● **DESCRIPTION OF THE TASK**
Go through the material below and please tally the lines that hold the word "bagged"; the number alone is the answer.

● **ENTRIES PROVIDED**

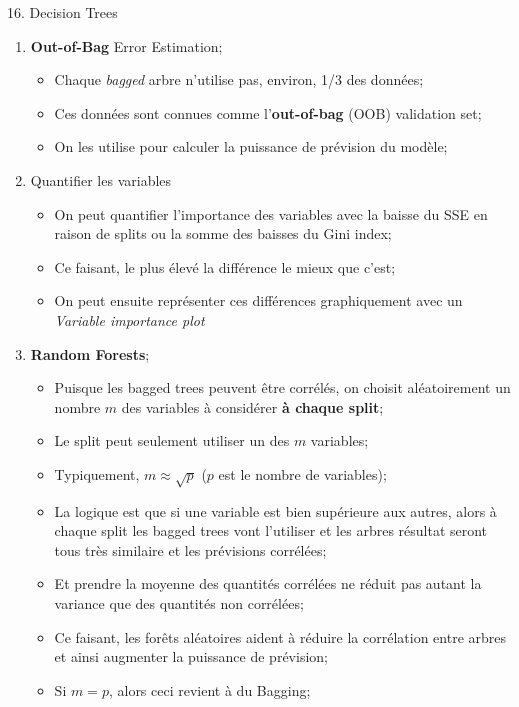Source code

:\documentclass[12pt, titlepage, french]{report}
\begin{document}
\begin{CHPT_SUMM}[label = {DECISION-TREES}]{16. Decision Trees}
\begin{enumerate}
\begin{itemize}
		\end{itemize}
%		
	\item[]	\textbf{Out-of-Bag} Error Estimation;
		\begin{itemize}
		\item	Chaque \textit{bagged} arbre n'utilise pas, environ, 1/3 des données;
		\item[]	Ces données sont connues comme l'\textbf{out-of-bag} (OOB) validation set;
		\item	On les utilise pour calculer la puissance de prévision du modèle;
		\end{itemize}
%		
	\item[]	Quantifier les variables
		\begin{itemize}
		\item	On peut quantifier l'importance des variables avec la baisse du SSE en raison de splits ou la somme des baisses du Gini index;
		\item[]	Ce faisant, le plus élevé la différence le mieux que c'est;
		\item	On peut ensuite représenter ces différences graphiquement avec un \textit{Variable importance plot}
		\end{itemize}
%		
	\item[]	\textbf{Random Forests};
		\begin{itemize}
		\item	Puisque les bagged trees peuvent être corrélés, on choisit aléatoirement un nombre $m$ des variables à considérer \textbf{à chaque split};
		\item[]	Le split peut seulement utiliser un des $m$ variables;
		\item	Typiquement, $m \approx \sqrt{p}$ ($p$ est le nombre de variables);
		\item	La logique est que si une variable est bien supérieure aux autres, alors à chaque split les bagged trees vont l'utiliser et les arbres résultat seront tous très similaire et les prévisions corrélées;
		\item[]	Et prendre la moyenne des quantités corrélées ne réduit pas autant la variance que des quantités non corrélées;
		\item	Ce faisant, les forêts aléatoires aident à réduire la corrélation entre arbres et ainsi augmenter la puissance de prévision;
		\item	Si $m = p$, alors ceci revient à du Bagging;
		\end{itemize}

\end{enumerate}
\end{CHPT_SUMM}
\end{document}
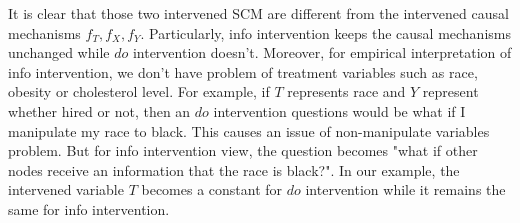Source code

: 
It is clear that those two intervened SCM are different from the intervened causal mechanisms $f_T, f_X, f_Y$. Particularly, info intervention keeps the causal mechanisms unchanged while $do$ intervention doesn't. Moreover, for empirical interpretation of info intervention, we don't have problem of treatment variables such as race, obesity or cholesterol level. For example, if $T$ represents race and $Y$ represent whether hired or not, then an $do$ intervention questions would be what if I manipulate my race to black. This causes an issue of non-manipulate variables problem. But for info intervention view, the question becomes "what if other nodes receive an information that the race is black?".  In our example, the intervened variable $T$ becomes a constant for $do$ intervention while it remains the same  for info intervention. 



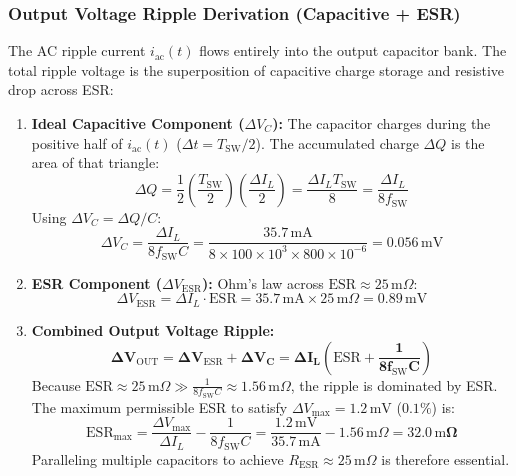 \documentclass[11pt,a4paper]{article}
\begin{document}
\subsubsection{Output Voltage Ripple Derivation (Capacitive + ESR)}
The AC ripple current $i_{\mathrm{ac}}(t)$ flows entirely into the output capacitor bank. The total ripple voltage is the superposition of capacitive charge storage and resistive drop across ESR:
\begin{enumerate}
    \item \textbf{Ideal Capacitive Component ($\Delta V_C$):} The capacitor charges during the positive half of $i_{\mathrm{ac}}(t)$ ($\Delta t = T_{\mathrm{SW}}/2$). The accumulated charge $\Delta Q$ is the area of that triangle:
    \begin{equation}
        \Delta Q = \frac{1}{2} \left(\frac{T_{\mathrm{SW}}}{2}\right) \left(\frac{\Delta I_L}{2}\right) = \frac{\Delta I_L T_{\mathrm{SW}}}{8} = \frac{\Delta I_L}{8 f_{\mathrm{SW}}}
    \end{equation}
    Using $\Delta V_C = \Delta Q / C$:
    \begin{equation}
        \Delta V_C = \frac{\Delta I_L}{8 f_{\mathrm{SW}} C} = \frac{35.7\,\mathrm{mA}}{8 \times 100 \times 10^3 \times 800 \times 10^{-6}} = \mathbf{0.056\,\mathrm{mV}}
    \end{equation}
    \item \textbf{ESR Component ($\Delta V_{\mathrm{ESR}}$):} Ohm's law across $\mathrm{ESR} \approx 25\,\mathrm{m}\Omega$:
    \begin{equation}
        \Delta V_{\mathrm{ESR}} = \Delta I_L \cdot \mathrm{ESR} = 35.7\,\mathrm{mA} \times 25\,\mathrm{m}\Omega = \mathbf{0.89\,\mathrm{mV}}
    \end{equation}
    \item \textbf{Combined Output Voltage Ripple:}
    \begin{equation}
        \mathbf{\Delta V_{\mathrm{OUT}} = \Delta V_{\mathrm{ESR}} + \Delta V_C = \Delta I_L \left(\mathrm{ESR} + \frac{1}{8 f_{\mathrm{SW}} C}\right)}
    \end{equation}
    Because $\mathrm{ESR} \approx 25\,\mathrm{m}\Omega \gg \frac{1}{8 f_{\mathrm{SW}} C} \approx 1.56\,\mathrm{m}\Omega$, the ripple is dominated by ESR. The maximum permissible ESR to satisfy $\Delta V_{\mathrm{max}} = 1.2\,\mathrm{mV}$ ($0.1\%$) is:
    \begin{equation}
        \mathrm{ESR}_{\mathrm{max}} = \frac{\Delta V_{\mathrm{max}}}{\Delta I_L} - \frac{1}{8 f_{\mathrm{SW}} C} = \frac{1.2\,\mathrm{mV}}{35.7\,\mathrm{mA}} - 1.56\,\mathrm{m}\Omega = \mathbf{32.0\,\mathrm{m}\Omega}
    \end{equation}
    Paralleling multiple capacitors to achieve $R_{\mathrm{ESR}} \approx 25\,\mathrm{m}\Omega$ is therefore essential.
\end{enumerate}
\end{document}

● **WRITTEN REPLY**
3